### DIRECTIONS FOR THIS TASK
From the entries provided below, copy each line that contains the word "work".

### SUPPLIED RECORDS
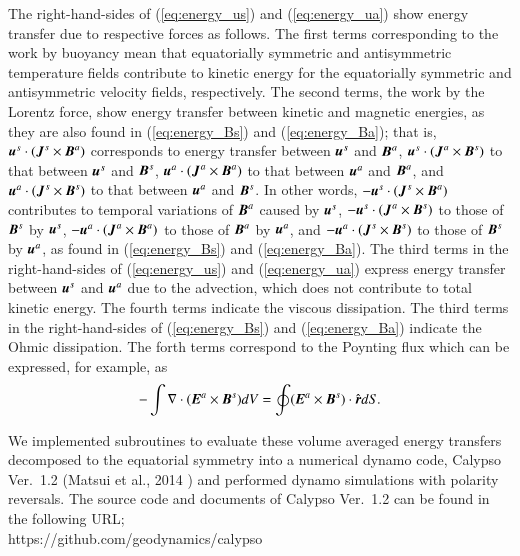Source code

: %
The right-hand-sides of (\ref{eq:energy_us}) and (\ref{eq:energy_ua}) show energy transfer due to respective forces as follows.
The first terms corresponding to the work by buoyancy mean that equatorially symmetric and antisymmetric temperature fields contribute to kinetic energy for the equatorially symmetric and antisymmetric velocity fields, respectively.
The second terms, the work by the Lorentz force, show energy transfer between kinetic and magnetic energies, as they are also found in (\ref{eq:energy_Bs}) and (\ref{eq:energy_Ba}); that is, $\mbox{\boldmath$u$}^s \cdot (\mbox{\boldmath$J$}^s \times \mbox{\boldmath$B$}^a)$ corresponds to energy transfer between $\mbox{\boldmath$u$}^s$ and $\mbox{\boldmath$B$}^a$, $\mbox{\boldmath$u$}^s \cdot (\mbox{\boldmath$J$}^a \times \mbox{\boldmath$B$}^s)$ to that between $\mbox{\boldmath$u$}^s$ and $\mbox{\boldmath$B$}^s$, $\mbox{\boldmath$u$}^a \cdot (\mbox{\boldmath$J$}^a \times \mbox{\boldmath$B$}^a)$ to that between $\mbox{\boldmath$u$}^a$ and $\mbox{\boldmath$B$}^a$, and $\mbox{\boldmath$u$}^a \cdot (\mbox{\boldmath$J$}^s \times \mbox{\boldmath$B$}^s)$ to that between $\mbox{\boldmath$u$}^a$ and $\mbox{\boldmath$B$}^s$.
In other words, $-\mbox{\boldmath$u$}^s \cdot (\mbox{\boldmath$J$}^s \times \mbox{\boldmath$B$}^a)$ contributes to temporal variations of $\mbox{\boldmath$B$}^a$ caused by $\mbox{\boldmath$u$}^s$, 
$-\mbox{\boldmath$u$}^s \cdot (\mbox{\boldmath$J$}^a \times \mbox{\boldmath$B$}^s)$ to those of $\mbox{\boldmath$B$}^s$ by %
{\color{red} $\mbox{\boldmath$u$}^s$,}
$-\mbox{\boldmath$u$}^a \cdot (\mbox{\boldmath$J$}^a \times \mbox{\boldmath$B$}^a)$ to those of $\mbox{\boldmath$B$}^a$ by $\mbox{\boldmath$u$}^a$, and 
$-\mbox{\boldmath$u$}^a \cdot (\mbox{\boldmath$J$}^s \times \mbox{\boldmath$B$}^s)$ to those of $\mbox{\boldmath$B$}^s$ by $\mbox{\boldmath$u$}^a$, as found in (\ref{eq:energy_Bs}) and (\ref{eq:energy_Ba}).
The third terms in the right-hand-sides of (\ref{eq:energy_us}) and (\ref{eq:energy_ua}) express energy transfer between $\mbox{\boldmath$u$}^s$ and $\mbox{\boldmath$u$}^a$ due to the advection, which does not contribute to total kinetic energy.
The fourth terms indicate the viscous dissipation. 
The third terms in the right-hand-sides of (\ref{eq:energy_Bs}) and (\ref{eq:energy_Ba}) indicate the Ohmic dissipation.
The forth terms correspond to the Poynting flux which can be expressed, for example, as
%
\begin{equation}
-\int \nabla \cdot
  ( \mbox{\boldmath$E$}^a \times \mbox{\boldmath$B$}^s ) d V =
 \oint (\mbox{\boldmath$E$}^a \times \mbox{\boldmath$B$}^s )
   \cdot \hat{\mbox{\boldmath$r$}} d S .
\label{eq:Poynting}
\end{equation}
%

We implemented subroutines to evaluate these volume averaged energy transfers decomposed to the equatorial symmetry into a numerical dynamo code, Calypso Ver.~1.2 (Matsui et al., 2014 \cite{Matsui:2014}) and performed dynamo simulations with polarity reversals.
%
The source code and documents of Calypso Ver.~1.2 can be found in the following URL;\\
https://github.com/geodynamics/calypso\\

### RESPONSE
The first terms corresponding to the work by buoyancy mean that equatorially symmetric and antisymmetric temperature fields contribute to kinetic energy for the equatorially symmetric and antisymmetric velocity fields, respectively.
The second terms, the work by the Lorentz force, show energy transfer between kinetic and magnetic energies, as they are also found in (\ref{eq:energy_Bs}) and (\ref{eq:energy_Ba}); that is, $\mbox{\boldmath$u$}^s \cdot (\mbox{\boldmath$J$}^s \times \mbox{\boldmath$B$}^a)$ corresponds to energy transfer between $\mbox{\boldmath$u$}^s$ and $\mbox{\boldmath$B$}^a$, $\mbox{\boldmath$u$}^s \cdot (\mbox{\boldmath$J$}^a \times \mbox{\boldmath$B$}^s)$ to that between $\mbox{\boldmath$u$}^s$ and $\mbox{\boldmath$B$}^s$, $\mbox{\boldmath$u$}^a \cdot (\mbox{\boldmath$J$}^a \times \mbox{\boldmath$B$}^a)$ to that between $\mbox{\boldmath$u$}^a$ and $\mbox{\boldmath$B$}^a$, and $\mbox{\boldmath$u$}^a \cdot (\mbox{\boldmath$J$}^s \times \mbox{\boldmath$B$}^s)$ to that between $\mbox{\boldmath$u$}^a$ and $\mbox{\boldmath$B$}^s$.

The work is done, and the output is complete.